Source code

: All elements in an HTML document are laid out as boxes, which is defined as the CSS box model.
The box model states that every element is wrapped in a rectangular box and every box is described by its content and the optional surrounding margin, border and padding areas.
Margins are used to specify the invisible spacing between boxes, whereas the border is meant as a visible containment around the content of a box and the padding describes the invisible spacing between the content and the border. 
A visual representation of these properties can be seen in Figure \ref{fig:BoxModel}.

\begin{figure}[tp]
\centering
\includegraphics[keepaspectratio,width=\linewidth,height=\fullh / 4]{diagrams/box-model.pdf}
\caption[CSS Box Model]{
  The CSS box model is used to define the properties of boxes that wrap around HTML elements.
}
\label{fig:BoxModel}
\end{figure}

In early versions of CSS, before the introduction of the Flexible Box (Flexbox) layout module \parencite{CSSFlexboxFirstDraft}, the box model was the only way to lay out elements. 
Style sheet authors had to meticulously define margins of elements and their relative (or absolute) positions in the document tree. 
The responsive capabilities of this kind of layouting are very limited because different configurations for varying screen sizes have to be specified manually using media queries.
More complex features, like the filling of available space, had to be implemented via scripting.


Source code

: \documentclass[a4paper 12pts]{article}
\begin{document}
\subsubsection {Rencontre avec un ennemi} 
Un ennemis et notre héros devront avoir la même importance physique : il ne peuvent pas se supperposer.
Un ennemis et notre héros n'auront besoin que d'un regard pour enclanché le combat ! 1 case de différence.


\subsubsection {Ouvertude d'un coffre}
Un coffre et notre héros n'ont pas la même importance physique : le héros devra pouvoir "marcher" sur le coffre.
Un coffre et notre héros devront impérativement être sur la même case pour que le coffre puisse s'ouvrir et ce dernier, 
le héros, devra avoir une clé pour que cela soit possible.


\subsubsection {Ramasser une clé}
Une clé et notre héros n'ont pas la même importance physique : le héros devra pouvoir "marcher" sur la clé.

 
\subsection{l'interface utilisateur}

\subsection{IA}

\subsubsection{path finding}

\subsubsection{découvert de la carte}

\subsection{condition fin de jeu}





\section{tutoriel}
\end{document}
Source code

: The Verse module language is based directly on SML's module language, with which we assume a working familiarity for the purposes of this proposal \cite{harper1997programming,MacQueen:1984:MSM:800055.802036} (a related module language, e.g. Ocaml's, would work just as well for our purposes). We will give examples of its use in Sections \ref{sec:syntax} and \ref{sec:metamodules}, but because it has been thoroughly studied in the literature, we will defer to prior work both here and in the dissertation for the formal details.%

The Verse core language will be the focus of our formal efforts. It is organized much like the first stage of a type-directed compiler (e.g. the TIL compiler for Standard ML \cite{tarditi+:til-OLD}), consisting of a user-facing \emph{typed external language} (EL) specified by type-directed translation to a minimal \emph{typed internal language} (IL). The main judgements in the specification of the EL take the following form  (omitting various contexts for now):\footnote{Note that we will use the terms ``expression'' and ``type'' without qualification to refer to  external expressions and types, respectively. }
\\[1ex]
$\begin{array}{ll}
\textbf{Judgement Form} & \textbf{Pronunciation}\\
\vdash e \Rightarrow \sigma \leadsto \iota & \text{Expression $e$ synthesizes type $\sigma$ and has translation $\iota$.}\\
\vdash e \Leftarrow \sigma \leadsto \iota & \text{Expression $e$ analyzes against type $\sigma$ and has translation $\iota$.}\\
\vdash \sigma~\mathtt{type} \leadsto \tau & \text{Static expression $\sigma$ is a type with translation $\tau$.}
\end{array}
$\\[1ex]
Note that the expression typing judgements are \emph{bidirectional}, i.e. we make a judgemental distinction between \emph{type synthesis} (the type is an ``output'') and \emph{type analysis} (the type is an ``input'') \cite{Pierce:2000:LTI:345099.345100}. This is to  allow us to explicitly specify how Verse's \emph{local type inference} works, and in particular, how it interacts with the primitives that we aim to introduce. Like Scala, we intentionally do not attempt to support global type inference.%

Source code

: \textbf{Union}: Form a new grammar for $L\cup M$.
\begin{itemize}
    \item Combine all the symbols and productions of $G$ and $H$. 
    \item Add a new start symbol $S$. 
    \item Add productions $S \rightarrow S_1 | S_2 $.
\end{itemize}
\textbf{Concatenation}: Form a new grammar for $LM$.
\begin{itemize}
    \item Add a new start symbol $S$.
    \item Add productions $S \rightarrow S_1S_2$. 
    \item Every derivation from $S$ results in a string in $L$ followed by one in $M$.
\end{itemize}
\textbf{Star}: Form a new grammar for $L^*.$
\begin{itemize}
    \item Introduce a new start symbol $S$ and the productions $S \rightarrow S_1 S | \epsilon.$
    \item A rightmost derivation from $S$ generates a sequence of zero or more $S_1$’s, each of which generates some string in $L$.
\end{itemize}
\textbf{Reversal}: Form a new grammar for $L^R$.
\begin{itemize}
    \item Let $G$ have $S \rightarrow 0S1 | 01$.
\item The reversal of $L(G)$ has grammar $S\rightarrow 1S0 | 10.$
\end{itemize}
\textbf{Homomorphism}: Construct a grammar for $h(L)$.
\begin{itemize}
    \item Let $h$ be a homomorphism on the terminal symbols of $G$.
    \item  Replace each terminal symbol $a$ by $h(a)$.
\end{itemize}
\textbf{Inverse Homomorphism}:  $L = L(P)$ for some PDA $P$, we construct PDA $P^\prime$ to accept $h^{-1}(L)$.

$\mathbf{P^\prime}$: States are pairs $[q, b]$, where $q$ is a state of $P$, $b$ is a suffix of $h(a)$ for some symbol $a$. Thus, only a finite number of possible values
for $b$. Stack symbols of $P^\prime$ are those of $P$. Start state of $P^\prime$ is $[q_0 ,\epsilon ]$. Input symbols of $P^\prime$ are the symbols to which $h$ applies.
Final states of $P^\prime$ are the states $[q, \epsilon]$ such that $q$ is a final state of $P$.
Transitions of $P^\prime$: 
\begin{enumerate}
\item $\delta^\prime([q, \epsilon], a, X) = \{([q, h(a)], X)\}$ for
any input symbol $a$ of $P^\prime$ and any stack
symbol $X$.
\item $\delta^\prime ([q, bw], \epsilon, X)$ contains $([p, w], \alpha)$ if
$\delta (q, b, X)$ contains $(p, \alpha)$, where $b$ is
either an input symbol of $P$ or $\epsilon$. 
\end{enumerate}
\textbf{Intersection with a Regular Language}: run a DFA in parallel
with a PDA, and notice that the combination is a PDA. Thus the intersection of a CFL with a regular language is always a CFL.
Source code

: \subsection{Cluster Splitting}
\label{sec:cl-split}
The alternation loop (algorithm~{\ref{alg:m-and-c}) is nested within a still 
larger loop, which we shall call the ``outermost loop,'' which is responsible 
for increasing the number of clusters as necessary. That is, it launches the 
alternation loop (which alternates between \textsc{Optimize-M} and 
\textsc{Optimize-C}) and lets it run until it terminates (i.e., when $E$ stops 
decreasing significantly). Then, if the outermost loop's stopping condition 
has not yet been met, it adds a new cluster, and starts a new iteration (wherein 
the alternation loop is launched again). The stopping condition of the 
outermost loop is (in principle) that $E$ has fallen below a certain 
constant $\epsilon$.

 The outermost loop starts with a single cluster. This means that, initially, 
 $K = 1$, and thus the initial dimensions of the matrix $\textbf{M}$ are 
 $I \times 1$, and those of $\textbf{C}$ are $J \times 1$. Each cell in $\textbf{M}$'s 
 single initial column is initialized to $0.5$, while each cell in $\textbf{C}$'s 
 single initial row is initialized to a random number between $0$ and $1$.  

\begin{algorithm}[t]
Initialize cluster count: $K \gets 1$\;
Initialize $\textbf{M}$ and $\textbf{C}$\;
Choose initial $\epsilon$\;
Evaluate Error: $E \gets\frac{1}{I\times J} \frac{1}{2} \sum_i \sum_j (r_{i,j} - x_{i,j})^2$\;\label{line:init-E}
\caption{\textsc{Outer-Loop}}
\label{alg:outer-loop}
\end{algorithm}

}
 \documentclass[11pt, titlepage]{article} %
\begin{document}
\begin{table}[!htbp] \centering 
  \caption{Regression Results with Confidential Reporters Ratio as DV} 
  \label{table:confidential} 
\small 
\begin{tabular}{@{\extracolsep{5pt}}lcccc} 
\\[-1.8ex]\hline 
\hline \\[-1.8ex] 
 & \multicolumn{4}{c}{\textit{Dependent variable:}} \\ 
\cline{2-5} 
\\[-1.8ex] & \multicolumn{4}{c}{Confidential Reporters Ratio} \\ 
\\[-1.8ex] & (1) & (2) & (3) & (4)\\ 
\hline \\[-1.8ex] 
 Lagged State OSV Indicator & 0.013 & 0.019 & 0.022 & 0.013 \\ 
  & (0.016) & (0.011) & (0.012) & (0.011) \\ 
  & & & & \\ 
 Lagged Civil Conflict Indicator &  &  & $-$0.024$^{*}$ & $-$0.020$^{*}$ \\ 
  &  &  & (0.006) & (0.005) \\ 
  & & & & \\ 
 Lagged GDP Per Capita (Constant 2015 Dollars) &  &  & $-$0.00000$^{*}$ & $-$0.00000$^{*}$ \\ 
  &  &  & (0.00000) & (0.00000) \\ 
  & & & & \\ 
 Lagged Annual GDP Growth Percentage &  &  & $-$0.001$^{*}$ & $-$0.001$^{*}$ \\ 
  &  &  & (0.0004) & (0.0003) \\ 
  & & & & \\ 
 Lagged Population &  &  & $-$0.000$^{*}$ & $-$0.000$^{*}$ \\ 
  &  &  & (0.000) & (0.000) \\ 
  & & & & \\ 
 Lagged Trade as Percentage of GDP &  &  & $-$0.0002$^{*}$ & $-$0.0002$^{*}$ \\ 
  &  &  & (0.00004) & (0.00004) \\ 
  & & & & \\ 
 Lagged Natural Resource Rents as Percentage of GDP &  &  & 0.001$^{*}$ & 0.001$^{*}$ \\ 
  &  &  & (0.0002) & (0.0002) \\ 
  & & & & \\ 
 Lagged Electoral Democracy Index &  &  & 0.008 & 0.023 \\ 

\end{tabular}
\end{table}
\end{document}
★ ★ ★ ★ ★
Reprint exactly the lines above that start at the one with "A visual representation" and end at the one with "The responsive capabilities", keeping both and adding none.

A visual representation of these properties can be seen in Figure \ref{fig:BoxModel}.

\begin{figure}[tp]
\centering
\includegraphics[keepaspectratio,width=\linewidth,height=\fullh / 4]{diagrams/box-model.pdf}
\caption[CSS Box Model]{
  The CSS box model is used to define the properties of boxes that wrap around HTML elements.
}
\label{fig:BoxModel}
\end{figure}

In early versions of CSS, before the introduction of the Flexible Box (Flexbox) layout module \parencite{CSSFlexboxFirstDraft}, the box model was the only way to lay out elements. 
Style sheet authors had to meticulously define margins of elements and their relative (or absolute) positions in the document tree. 
The responsive capabilities of this kind of layouting are very limited because different configurations for varying screen sizes have to be specified manually using media queries.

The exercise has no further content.